As I ride up Franklin towards East Sacramento, where I work at SMUD, I've noticed how much better the roads are as I get closer. This is the pedestrian crossing at 59th and Broadway, about .6 miles from SMUD:
Last spring, road construction crews ripped out two inches of existing asphalt and installed a whole new, quiet, rubberized open grade asphalt along the entire length of 59th. They also bricked this crosswalk across Broadway. Where I'm standing while taking this picture is the north entrance to Curtis Park. Smaller, older homes in Curtis Park command many tens of thousands of dollars more than newer, bigger homes in Elk Grove precisely because of the park (embedded in the neighborhood and accessible by foot, not only by car), of their arrangements (walkable & engaging), of their architectural character (where 2/3rds of the facades aren't swallowed up by blank garage doors). Not just because they are located in East Sacramento.

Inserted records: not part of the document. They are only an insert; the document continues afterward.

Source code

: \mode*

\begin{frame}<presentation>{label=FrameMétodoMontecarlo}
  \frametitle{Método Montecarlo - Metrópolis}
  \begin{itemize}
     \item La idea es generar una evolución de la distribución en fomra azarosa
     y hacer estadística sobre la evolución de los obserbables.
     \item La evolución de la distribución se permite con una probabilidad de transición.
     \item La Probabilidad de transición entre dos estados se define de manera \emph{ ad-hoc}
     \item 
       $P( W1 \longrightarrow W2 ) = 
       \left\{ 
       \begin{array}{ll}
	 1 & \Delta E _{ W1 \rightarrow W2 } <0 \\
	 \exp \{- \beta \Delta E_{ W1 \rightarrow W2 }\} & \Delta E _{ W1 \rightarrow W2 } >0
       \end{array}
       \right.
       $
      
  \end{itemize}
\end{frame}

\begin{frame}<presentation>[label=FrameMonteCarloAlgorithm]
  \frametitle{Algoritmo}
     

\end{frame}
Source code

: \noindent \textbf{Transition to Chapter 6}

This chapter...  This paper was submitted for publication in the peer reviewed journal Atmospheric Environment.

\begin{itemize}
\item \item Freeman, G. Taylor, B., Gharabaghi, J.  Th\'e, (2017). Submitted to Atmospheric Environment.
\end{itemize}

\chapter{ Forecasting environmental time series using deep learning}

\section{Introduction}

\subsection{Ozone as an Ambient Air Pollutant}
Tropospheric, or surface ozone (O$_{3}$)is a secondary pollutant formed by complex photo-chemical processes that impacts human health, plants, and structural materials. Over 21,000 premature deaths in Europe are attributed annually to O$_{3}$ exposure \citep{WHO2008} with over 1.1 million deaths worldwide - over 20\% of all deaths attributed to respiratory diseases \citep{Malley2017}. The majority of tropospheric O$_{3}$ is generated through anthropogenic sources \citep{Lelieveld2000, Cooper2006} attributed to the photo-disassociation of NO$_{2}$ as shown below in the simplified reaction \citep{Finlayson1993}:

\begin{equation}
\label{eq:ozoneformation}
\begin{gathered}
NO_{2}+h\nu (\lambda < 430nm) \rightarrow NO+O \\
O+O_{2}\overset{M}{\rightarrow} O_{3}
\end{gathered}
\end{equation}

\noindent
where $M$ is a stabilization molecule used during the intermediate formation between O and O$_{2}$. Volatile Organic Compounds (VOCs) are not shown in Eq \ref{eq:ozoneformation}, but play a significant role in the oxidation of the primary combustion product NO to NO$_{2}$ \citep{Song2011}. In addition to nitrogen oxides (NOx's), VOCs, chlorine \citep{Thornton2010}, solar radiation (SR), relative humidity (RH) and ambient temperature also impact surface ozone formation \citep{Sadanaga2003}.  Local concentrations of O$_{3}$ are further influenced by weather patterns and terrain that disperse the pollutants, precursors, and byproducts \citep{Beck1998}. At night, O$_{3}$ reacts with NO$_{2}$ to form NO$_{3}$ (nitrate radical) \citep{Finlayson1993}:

So...as I rode the bike home today down Franklin Blvd., I passed the new signaled intersection of Franklin and Turnbridge, where road construction crews recently performed a state/federal tax funded road beautification project. Look at this mess:
If you click on the photo, you'll notice that this ain't brick. It's a simulated brick paint job on top of a chip-sealed surface that was deteriorated to begin with. In a few years this chip seal is going to slough off, the cracked bottom road bed will become re-exposed and this whole intersection will fall apart. They stopped the chip seal just south of this intersection, too. Just couldn't seal it all the way to Florin. Nope. That old section of road will always be even worse than this 'new' road.
Tell me...on this road, across this intersection...who is going to push that walk button, huh? Who? You? Who is going to walk that one and a quarter miles from this intersection to Florin Rd, or to anything of interest? You? Yeah, right. I've not seen a single person hoofing it across this intersection in the past nine months.
The city, however, also knows this. They assume any pedestrian here in South Sacramento is a fucking moron who wouldn't know the difference between a brick walkway and a faux brick asphalt strip. It's the only possible explanation why city-core neighborhoods get "real" roadways, new quiet asphalt surfaces, and brick walks while the fringe neighborhoods get painted bricks and thinly sprayed hydrocarbon sealers. It's just one more little example of how and why I believe that suburban neighborhoods are always destined to become slums.
This is not an intersection worth caring about, and it shows. Pedestrians don't care about it (why there aren't any), the city doesn't care about it (why it gets thermo-plastic paint bricks), and drivers don't care about it (why they travel 75 mph past it).